Гость, покинув кабинет Пушкина, по обычаю засиделся в гостиной с Натальей Николаевной. Пожалуй, ни из одного прославленного литературного салона в Париже, ни из одной самой изысканной европейской гостиной не уносил Тургенев столько впечатлений и таких разных.
Поздно ночью сидел он в своем номере и писал приятельнице в Москву:
«Пушкин мой сосед. Он полон идей, и мы очень сходимся друг с другом в наших нескончаемых беседах; иные находят его изменившимся, озабоченным и не вносящим в разговор ту долю, которая прежде была так значительна.
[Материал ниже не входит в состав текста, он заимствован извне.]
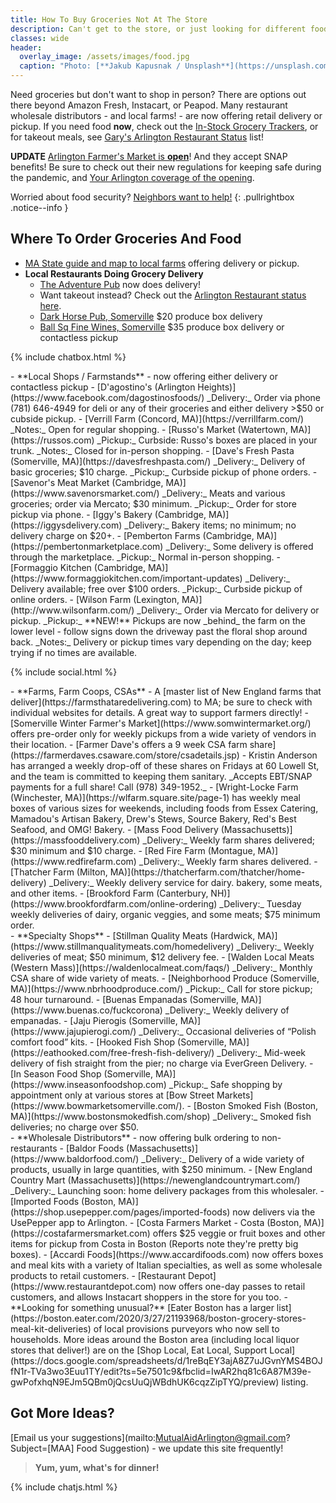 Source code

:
 ```yaml
---
title: How To Buy Groceries Not At The Store
description: Can't get to the store, or just looking for different food? Here's where to order your groceries.
classes: wide
header:
  overlay_image: /assets/images/food.jpg
  caption: "Photo: [**Jakub Kapusnak / Unsplash**](https://unsplash.com/@foodiesfeed)"
---
```


Need groceries but don't want to shop in person?  There are options out there beyond Amazon Fresh, Instacart, or Peapod.  Many restaurant wholesale distributors - and local farms! - are now offering retail delivery or pickup.  If you need food **now**, check out the [In-Stock Grocery Trackers](/instock/), or for takeout meals, see [Gary's Arlington Restaurant Status](/open/) list!

**UPDATE** [Arlington Farmer's Market is **open**](https://www.farmersmarketarlington.org/)!  And they accept SNAP benefits!  Be sure to check out their new regulations for keeping safe during the pandemic, and [Your Arlington coverage of the opening](https://yourarlington.com/events/17164-farmers-20.html).

Worried about food security? [Neighbors want to help!](/gethelp/#food)
{: .pullrightbox .notice--info }

## Where To Order Groceries And Food

- [MA State guide and map to local farms](https://www.mass.gov/service-details/covid-19-how-where-to-buy-local) offering delivery or pickup.
- **Local Restaurants Doing Grocery Delivery**
  - [The Adventure Pub](https://theadventurepub.com/) now does delivery!
  - Want takeout instead? Check out the [Arlington Restaurant status here](/open).
  - [Dark Horse Pub, Somerville](http://thedarkhorsepub.com/produce-boxes-20-share/) $20 produce box delivery
  - [Ball Sq Fine Wines, Somerville](https://www.ballsquarefinewines.com/sku32076_Katsiroubas-Produce-Box-EACH) $35 produce box delivery or contactless pickup

{% include chatbox.html %}

<div id='local'></div>
- **Local Shops / Farmstands** - now offering either delivery or contactless pickup
  - [D'agostino's (Arlington Heights)](https://www.facebook.com/dagostinosfoods/) _Delivery:_ Order via phone (781) 646-4949 for deli or any of their groceries and either delivery >$50 or cubside pickup.
  - [Verrill Farm (Concord, MA)](https://verrillfarm.com/)  _Notes:_ Open for regular shopping.
  - [Russo's Market (Watertown, MA)](https://russos.com)  _Pickup:_ Curbside: Russo's boxes are placed in your trunk. _Notes:_ Closed for in-person shopping.
  - [Dave's Fresh Pasta (Somerville, MA)](https://davesfreshpasta.com/)  _Delivery:_ Delivery of basic groceries; $10 charge. _Pickup:_ Curbside pickup of phone orders.
  - [Savenor's Meat Market (Cambridge, MA)](https://www.savenorsmarket.com/)  _Delivery:_ Meats and various groceries; order via  Mercato; $30 minimum. _Pickup:_ Order for store pickup via phone.
  - [Iggy's Bakery (Cambridge, MA)](https://iggysdelivery.com)  _Delivery:_ Bakery items; no minimum; no delivery charge on $20+.
  - [Pemberton Farms (Cambridge, MA)](https://pembertonmarketplace.com)  _Delivery:_ Some delivery is offered through the marketplace. _Pickup:_ Normal in-person shopping.
  - [Formaggio Kitchen (Cambridge, MA)](https://www.formaggiokitchen.com/important-updates)  _Delivery:_ Delivery available; free over $100 orders. _Pickup:_ Curbside pickup of online orders.
  - [Wilson Farm (Lexington, MA)](http://www.wilsonfarm.com/)  _Delivery:_ Order via Mercato for delivery or pickup. _Pickup:_ **NEW!** Pickups are now _behind_ the farm on the lower level - follow signs down the driveway past the floral shop around back. _Notes:_ Delivery or pickup times vary depending on the day; keep trying if no times are available.

{% include social.html %}

<div id='farms'></div>
- **Farms, Farm Coops, CSAs**
  - A [master list of New England farms that deliver](https://farmsthataredelivering.com) to MA; be sure to check with individual websites for details.  A great way to support farmers directly!
  - [Somerville Winter Farmer's Market](https://www.somwintermarket.org/) offers pre-order only for weekly pickups from a wide variety of vendors in their location.
  - [Farmer Dave's offers a 9 week CSA farm share](https://farmerdaves.csaware.com/store/csadetails.jsp) - Kristin Anderson has arranged a weekly drop-off of these shares on Fridays at 60 Lowell St, and the team is committed to keeping them sanitary. _Accepts EBT/SNAP payments for a full share! Call (978) 349-1952._
  - [Wright-Locke Farm (Winchester, MA)](https://wlfarm.square.site/page-1) has weekly meal boxes of various sizes for weekends, including foods from Essex Catering, Mamadou's Artisan Bakery, Drew's Stews, Source Bakery, Red's Best Seafood, and OMG! Bakery.
  - [Mass Food Delivery (Massachusetts)](https://massfooddelivery.com)  _Delivery:_ Weekly farm shares delivered; $30 minimum and $10 charge.
  - [Red Fire Farm (Montague, MA)](https://www.redfirefarm.com)  _Delivery:_ Weekly farm shares delivered.
  - [Thatcher Farm (Milton, MA)](https://thatcherfarm.com/thatcher/home-delivery)  _Delivery:_ Weekly delivery service for dairy. bakery, some meats, and other items.
  - [Brookford Farm (Canterbury, NH)](https://www.brookfordfarm.com/online-ordering)  _Delivery:_ Tuesday weekly deliveries of dairy, organic veggies, and some meats; $75 minimum order.

<div id='specialty'></div>
- **Specialty Shops**
  - [Stillman Quality Meats (Hardwick, MA)](https://www.stillmanqualitymeats.com/homedelivery)  _Delivery:_ Weekly deliveries of meat; $50 minimum, $12 delivery fee.
  - [Walden Local Meats (Western Mass)](https://waldenlocalmeat.com/faqs/)  _Delivery:_ Monthly CSA share of wide variety of meats.
  - [Neighborhood Produce (Somerville, MA)](https://www.nbrhoodproduce.com/)  _Pickup:_ Call for store pickup; 48 hour turnaround.
  - [Buenas Empanadas (Somerville, MA)](https://www.buenas.co/fuckcorona)  _Delivery:_ Weekly delivery of empanadas.
  - [Jaju Pierogis (Somerville, MA)](https://www.jajupierogi.com/)  _Delivery:_ Occasional deliveries of “Polish comfort food” kits.
  - [Hooked Fish Shop (Somerville, MA)](https://eathooked.com/free-fresh-fish-delivery/)  _Delivery:_ Mid-week delivery of fish straight from the pier; no charge via EverGreen Delivery.
  - [In Season Food Shop (Somerville, MA)](https://www.inseasonfoodshop.com)  _Pickup:_ Safe shopping by appointment only at various stores at [Bow Street Markets](https://www.bowmarketsomerville.com/).
  - [Boston Smoked Fish (Boston, MA)](https://www.bostonsmokedfish.com/shop)  _Delivery:_ Smoked fish deliveries; no charge over $50.

<div id='wholesale'></div>
- **Wholesale Distributors** - now offering bulk ordering to non-restaurants
  - [Baldor Foods (Massachusetts)](https://www.baldorfood.com/)  _Delivery:_ Delivery of a wide variety of products, usually in large quantities, with $250 minimum.
  - [New England Country Mart (Massachusetts)](https://newenglandcountrymart.com/)  _Delivery:_ Launching soon: home delivery packages from this wholesaler.
  - [Imported Foods (Boston, MA)](https://shop.usepepper.com/pages/imported-foods) now delivers via the UsePepper app to Arlington.
  - [Costa Farmers Market - Costa (Boston, MA)](https://costafarmersmarket.com) offers $25 veggie or fruit boxes and other items for pickup from Costa in Boston (Reports note they're pretty big boxes).
  - [Accardi Foods](https://www.accardifoods.com) now offers boxes and meal kits with a variety of Italian specialties, as well as some wholesale products to retail customers. 
  - [Restaurant Depot](https://www.restaurantdepot.com) now offers one-day passes to retail customers, and allows Instacart shoppers in the store for you too.
  - **Looking for something unusual?** [Eater Boston has a larger list](https://boston.eater.com/2020/3/27/21193968/boston-grocery-stores-meal-kit-deliveries) of local provisions purveyors who now sell to households.  More ideas around the Boston area (including local liquor stores that deliver!) are on the [Shop Local, Eat Local, Support Local](https://docs.google.com/spreadsheets/d/1reBqEY3ajA8Z7uJGvnYMS4BOJfN1r-TVa3wo3Euu1TY/edit?ts=5e7501c9&fbclid=IwAR2hq81c6A87M39e-gwPofxhqN9EJm5QBm0jQcsUuQjWBdhUK6cqzZipTYQ/preview) listing.

## Got More Ideas?

[Email us your suggestions](mailto:MutualAidArlington@gmail.com?Subject=[MAA] Food Suggestion) - we update this site frequently!

> **Yum, yum, what's for dinner!** <span style="color: #006600"><i class="fa fa-utensils"></i></span>

{% include chatjs.html %}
Но я не из числа таковых, и мы с трудом кончаем одну тему разговора, в сущности, не заканчивая, то есть не исчерпывая ее никогда…»
Александр Иванович вспомнил, что Пушкин обещал рассказать о давно задуманном романе, – вспомнил и хотел было об этом написать. Но какая же из московских дам будет удовлетворена, если не найдет в письме хоть каких-нибудь известий о жене поэта, столь прославленной в высшем петербургском свете!
И тогда, отложив дальнейшие сообщения о Пушкине, Тургенев мысленно вернулся в гостиную Натальи Николаевны.
«Его жена, – писал Александр Иванович, – всюду красива, как на балу, так и у себя дома, в своей широкой черной накидке…»
И медленно опустил перо. Нет у смертных таких слов, чтобы писать о красоте Натальи Николаевны. Один Пушкин имеет на это право. Один-единственный!
Мысли о первой красавице Петербурга были нераздельны с чувством тревоги. За нее? За Пушкина? За них обоих? Причину этой тревоги было очень трудно объяснить в письме, и Тургенев нашел обходный путь, чтобы хоть что-нибудь сообщить в Москву о смутных обстоятельствах, в центре которых оказалась Наталья Николаевна.